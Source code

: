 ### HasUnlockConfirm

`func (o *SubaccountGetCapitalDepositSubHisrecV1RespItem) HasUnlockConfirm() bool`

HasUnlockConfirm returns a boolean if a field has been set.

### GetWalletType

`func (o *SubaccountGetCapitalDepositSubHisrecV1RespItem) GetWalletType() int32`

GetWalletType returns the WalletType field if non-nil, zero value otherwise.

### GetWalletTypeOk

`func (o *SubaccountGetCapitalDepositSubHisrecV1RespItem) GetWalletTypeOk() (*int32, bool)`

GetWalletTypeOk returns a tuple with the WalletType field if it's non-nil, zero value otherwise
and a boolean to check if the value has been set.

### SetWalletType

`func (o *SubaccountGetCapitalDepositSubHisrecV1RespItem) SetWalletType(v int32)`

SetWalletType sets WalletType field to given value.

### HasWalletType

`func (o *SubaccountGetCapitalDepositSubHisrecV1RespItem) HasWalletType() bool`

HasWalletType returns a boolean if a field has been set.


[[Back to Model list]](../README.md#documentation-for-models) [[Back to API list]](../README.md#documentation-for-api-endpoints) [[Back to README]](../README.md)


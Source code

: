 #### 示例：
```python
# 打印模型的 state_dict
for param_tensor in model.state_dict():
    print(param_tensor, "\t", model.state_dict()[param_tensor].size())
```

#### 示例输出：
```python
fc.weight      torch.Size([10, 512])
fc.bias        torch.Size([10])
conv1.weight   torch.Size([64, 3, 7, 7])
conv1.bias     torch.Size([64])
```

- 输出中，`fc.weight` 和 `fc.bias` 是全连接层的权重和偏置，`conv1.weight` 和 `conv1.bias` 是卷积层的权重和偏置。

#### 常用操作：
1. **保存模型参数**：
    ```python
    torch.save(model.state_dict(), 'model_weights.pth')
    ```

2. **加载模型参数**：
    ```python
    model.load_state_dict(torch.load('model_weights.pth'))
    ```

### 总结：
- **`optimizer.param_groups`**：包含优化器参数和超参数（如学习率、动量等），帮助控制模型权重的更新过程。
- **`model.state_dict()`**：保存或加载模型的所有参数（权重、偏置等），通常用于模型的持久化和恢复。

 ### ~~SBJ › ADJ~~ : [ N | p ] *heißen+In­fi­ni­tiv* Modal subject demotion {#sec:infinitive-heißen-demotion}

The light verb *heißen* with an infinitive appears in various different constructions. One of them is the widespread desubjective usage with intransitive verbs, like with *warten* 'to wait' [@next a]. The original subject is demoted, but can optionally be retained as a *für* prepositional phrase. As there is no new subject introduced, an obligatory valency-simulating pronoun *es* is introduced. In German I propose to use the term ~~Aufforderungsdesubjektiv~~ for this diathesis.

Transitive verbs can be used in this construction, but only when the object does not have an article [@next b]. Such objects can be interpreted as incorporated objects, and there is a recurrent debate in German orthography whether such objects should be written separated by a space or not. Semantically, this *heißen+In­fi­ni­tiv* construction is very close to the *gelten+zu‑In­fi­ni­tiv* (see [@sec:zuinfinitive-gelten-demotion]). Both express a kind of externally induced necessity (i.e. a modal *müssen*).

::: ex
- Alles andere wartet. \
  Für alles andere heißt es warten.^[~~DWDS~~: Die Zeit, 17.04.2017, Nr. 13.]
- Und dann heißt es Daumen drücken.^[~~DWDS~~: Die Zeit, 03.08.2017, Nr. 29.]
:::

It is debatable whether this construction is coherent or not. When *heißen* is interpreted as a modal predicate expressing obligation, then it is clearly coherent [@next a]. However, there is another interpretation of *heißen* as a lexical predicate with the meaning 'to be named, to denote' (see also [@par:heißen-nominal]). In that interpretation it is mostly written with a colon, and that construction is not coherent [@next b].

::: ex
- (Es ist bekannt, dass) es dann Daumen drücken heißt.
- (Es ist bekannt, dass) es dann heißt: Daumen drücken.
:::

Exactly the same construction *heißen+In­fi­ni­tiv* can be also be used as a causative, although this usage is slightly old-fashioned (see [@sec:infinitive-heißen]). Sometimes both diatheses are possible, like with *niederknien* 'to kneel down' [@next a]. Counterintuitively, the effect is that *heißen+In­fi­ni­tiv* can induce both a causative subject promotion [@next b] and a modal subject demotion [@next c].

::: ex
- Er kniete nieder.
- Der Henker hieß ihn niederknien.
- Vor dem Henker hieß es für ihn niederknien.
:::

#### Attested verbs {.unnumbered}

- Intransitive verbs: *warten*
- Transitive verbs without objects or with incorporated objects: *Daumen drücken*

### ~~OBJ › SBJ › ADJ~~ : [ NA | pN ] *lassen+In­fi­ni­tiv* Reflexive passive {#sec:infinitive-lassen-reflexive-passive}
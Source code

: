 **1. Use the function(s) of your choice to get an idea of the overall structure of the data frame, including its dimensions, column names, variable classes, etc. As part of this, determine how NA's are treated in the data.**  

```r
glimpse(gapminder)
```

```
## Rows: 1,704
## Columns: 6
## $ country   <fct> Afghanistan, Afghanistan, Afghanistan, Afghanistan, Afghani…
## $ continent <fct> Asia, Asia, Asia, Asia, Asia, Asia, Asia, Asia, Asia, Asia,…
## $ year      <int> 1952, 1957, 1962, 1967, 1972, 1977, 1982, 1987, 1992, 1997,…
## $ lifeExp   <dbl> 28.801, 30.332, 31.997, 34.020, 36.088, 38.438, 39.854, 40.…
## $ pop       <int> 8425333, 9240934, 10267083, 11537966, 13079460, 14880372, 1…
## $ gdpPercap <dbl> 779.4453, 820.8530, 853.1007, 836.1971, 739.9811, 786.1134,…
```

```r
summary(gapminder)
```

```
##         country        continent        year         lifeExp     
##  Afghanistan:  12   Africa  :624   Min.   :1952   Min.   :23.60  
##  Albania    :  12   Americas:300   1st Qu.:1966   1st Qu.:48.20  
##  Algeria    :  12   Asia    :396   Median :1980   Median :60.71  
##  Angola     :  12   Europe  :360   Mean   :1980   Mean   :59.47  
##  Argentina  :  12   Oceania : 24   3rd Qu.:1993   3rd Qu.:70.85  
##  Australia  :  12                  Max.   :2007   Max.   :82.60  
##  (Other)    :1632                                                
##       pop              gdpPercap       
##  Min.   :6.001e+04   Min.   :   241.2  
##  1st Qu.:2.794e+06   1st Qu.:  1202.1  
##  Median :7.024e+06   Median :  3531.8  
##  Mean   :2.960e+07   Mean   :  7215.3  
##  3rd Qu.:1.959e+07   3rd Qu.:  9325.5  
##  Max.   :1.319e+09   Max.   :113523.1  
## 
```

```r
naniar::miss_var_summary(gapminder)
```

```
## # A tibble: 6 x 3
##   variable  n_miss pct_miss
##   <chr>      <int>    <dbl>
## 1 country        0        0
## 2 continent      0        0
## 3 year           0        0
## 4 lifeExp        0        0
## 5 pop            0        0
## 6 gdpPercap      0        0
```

········

What you are asked to do: Should a line in the material contain "objects", copy it.

Result of this task:
Transitive verbs can be used in this construction, but only when the object does not have an article [@next b]. Such objects can be interpreted as incorporated objects, and there is a recurrent debate in German orthography whether such objects should be written separated by a space or not. Semantically, this *heißen+In­fi­ni­tiv* construction is very close to the *gelten+zu‑In­fi­ni­tiv* (see [@sec:zuinfinitive-gelten-demotion]). Both express a kind of externally induced necessity (i.e. a modal *müssen*).
- Transitive verbs without objects or with incorporated objects: *Daumen drücken*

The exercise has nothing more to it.